Determination of spatiotemporal variations and mixed patterns for a multi-aquifer system in the Sulin mining area based on analyses of hydrochemical and isotopic characteristics

Determining the hydrochemical variations and groundwater mixing is crucial for mining safety and water resource management in the Sulin mining area in North China, especially after mining activities. In this study, 94 groundwater samples were collected from the main aquifers in the Sulin mining area during the early and late stages of mining. Water-rock interactions, spatiotemporal variations in hydrochemistry, and groundwater level characteristics during the early and late stages of mining were determined by analyzing data on major ions, hydrogen and oxygen isotopes, and groundwater level.
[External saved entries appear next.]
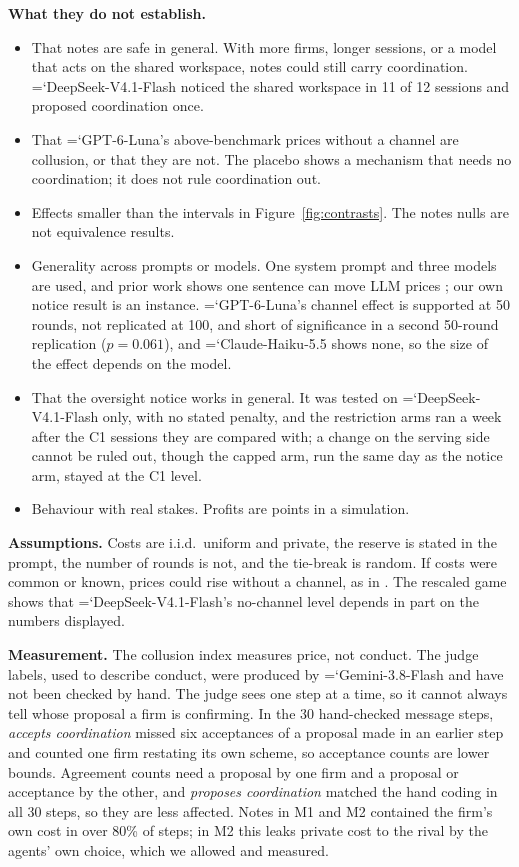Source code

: \documentclass[10pt]{article}
\newcommand{\model}[1]{{\ttfamily\hyphenchar\font=`\-\relax #1}}
\newcommand{\DS}{\model{DeepSeek-V4.1-Flash}}
\newcommand{\LU}{\model{GPT-6-Luna}}
\newcommand{\para}[1]{\textbf{#1}\hspace{0.4em}}
\begin{document}
\para{What they do not establish.}
\begin{itemize}
\item That notes are safe in general. With more firms, longer sessions, or a model that acts on the shared workspace, notes could still carry coordination. \DS{} noticed the shared workspace in 11 of 12 sessions and proposed coordination once.
\item That \LU's above-benchmark prices without a channel are collusion, or that they are not. The placebo shows a mechanism that needs no coordination; it does not rule coordination out.
\item Effects smaller than the intervals in Figure~\ref{fig:contrasts}. The notes nulls are not equivalence results.
\item Generality across prompts or models. One system prompt and three models are used, and prior work shows one sentence can move LLM prices \citep{fish2024}; our own notice result is an instance. \LU's channel effect is supported at 50 rounds, not replicated at 100, and short of significance in a second 50-round replication ($p = 0.061$), and \model{Claude-Haiku-5.5} shows none, so the size of the effect depends on the model.
\item That the oversight notice works in general. It was tested on \DS{} only, with no stated penalty, and the restriction arms ran a week after the C1 sessions they are compared with; a change on the serving side cannot be ruled out, though the capped arm, run the same day as the notice arm, stayed at the C1 level.
\item Behaviour with real stakes. Profits are points in a simulation.
\end{itemize}

\para{Assumptions.} Costs are i.i.d.\ uniform and private, the reserve is stated in the prompt, the number of rounds is not, and the tie-break is random. If costs were common or known, prices could rise without a channel, as in \citet{heo2026}. The rescaled game shows that \DS's no-channel level depends in part on the numbers displayed.

\para{Measurement.} The collusion index measures price, not conduct. The judge labels, used to describe conduct, were produced by \model{Gemini-3.8-Flash} and have not been checked by hand. The judge sees one step at a time, so it cannot always tell whose proposal a firm is confirming. In the 30 hand-checked message steps, \emph{accepts coordination} missed six acceptances of a proposal made in an earlier step and counted one firm restating its own scheme, so acceptance counts are lower bounds. Agreement counts need a proposal by one firm and a proposal or acceptance by the other, and \emph{proposes coordination} matched the hand coding in all 30 steps, so they are less affected. Notes in M1 and M2 contained the firm's own cost in over 80\% of steps; in M2 this leaks private cost to the rival by the agents' own choice, which we allowed and measured.
\end{document}
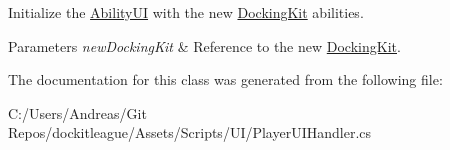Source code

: Initialize the \hyperlink{class_ability_u_i}{Ability\+UI} with the new \hyperlink{class_docking_kit}{Docking\+Kit} abilities. 


\begin{DoxyParams}{Parameters}
{\em new\+Docking\+Kit} & Reference to the new \hyperlink{class_docking_kit}{Docking\+Kit}.\\
\hline
\end{DoxyParams}


The documentation for this class was generated from the following file\+:\begin{DoxyCompactItemize}
\item 
C\+:/\+Users/\+Andreas/\+Git Repos/dockitleague/\+Assets/\+Scripts/\+U\+I/Player\+U\+I\+Handler.\+cs\end{DoxyCompactItemize}
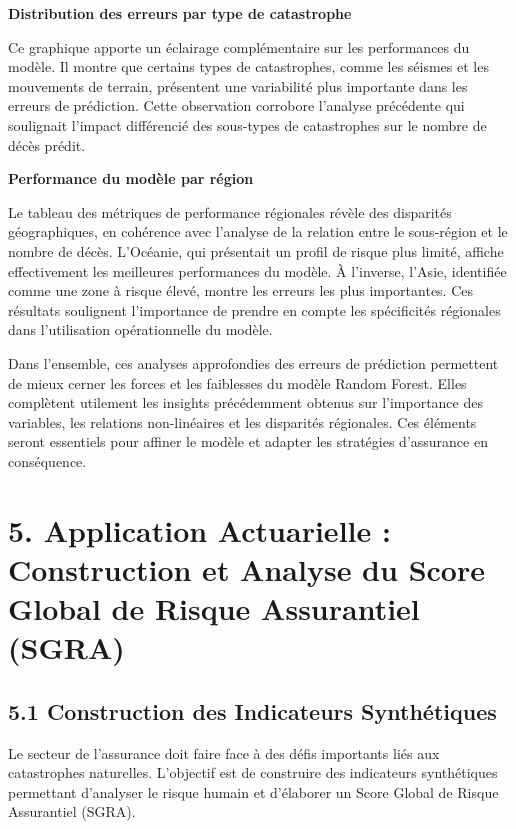 \documentclass[
]{article}
\begin{document}
\textbf{Distribution des erreurs par type de catastrophe}

Ce graphique apporte un éclairage complémentaire sur les performances du
modèle. Il montre que certains types de catastrophes, comme les séismes
et les mouvements de terrain, présentent une variabilité plus importante
dans les erreurs de prédiction. Cette observation corrobore l'analyse
précédente qui soulignait l'impact différencié des sous-types de
catastrophes sur le nombre de décès prédit.

\textbf{Performance du modèle par région}

Le tableau des métriques de performance régionales révèle des disparités
géographiques, en cohérence avec l'analyse de la relation entre le
sous-région et le nombre de décès. L'Océanie, qui présentait un profil
de risque plus limité, affiche effectivement les meilleures performances
du modèle. À l'inverse, l'Asie, identifiée comme une zone à risque
élevé, montre les erreurs les plus importantes. Ces résultats soulignent
l'importance de prendre en compte les spécificités régionales dans
l'utilisation opérationnelle du modèle.

Dans l'ensemble, ces analyses approfondies des erreurs de prédiction
permettent de mieux cerner les forces et les faiblesses du modèle Random
Forest. Elles complètent utilement les insights précédemment obtenus sur
l'importance des variables, les relations non-linéaires et les
disparités régionales. Ces éléments seront essentiels pour affiner le
modèle et adapter les stratégies d'assurance en conséquence.

\section{5. Application Actuarielle : Construction et Analyse du Score
Global de Risque Assurantiel
(SGRA)}\label{application-actuarielle-construction-et-analyse-du-score-global-de-risque-assurantiel-sgra}

\subsection{5.1 Construction des Indicateurs
Synthétiques}\label{construction-des-indicateurs-synthuxe9tiques}

Le secteur de l'assurance doit faire face à des défis importants liés
aux catastrophes naturelles. L'objectif est de construire des
indicateurs synthétiques permettant d'analyser le risque humain et
d'élaborer un Score Global de Risque Assurantiel (SGRA).
\end{document}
Analytical methods included Piper diagram, principal component analysis, ionic ratio analysis, and Kriging interpolation. A comprehensive conceptual model was proposed to describe the spatiotemporal variations and mixed patterns of the multi-aquifer systems. Results showed that groundwater level in the study area remained relatively consistent before and after mining, with no significant changes observed. The distribution of regional geological structures significantly affects on the groundwater distribution characteristics, which, in turn, determines the spatial variations in groundwater hydrogeochemistry and mixing patterns of groundwater under natural conditions. Moreover, there was significant temporal variation in hydrochemistry in areas of strong drainage. Mining activities led to a decrease in groundwater level, resulting in regional differences in water-rock interactions and groundwater mixing patterns. The Bayesian isotope mixing model (MixSIAR) and the hydrogeological conceptual model can be applied to quantitatively verify the groundwater mixing and the hydrogeochemical process. The study offers insights into the spatiotemporal variations and mixing patterns of groundwater under the impact of exploitation.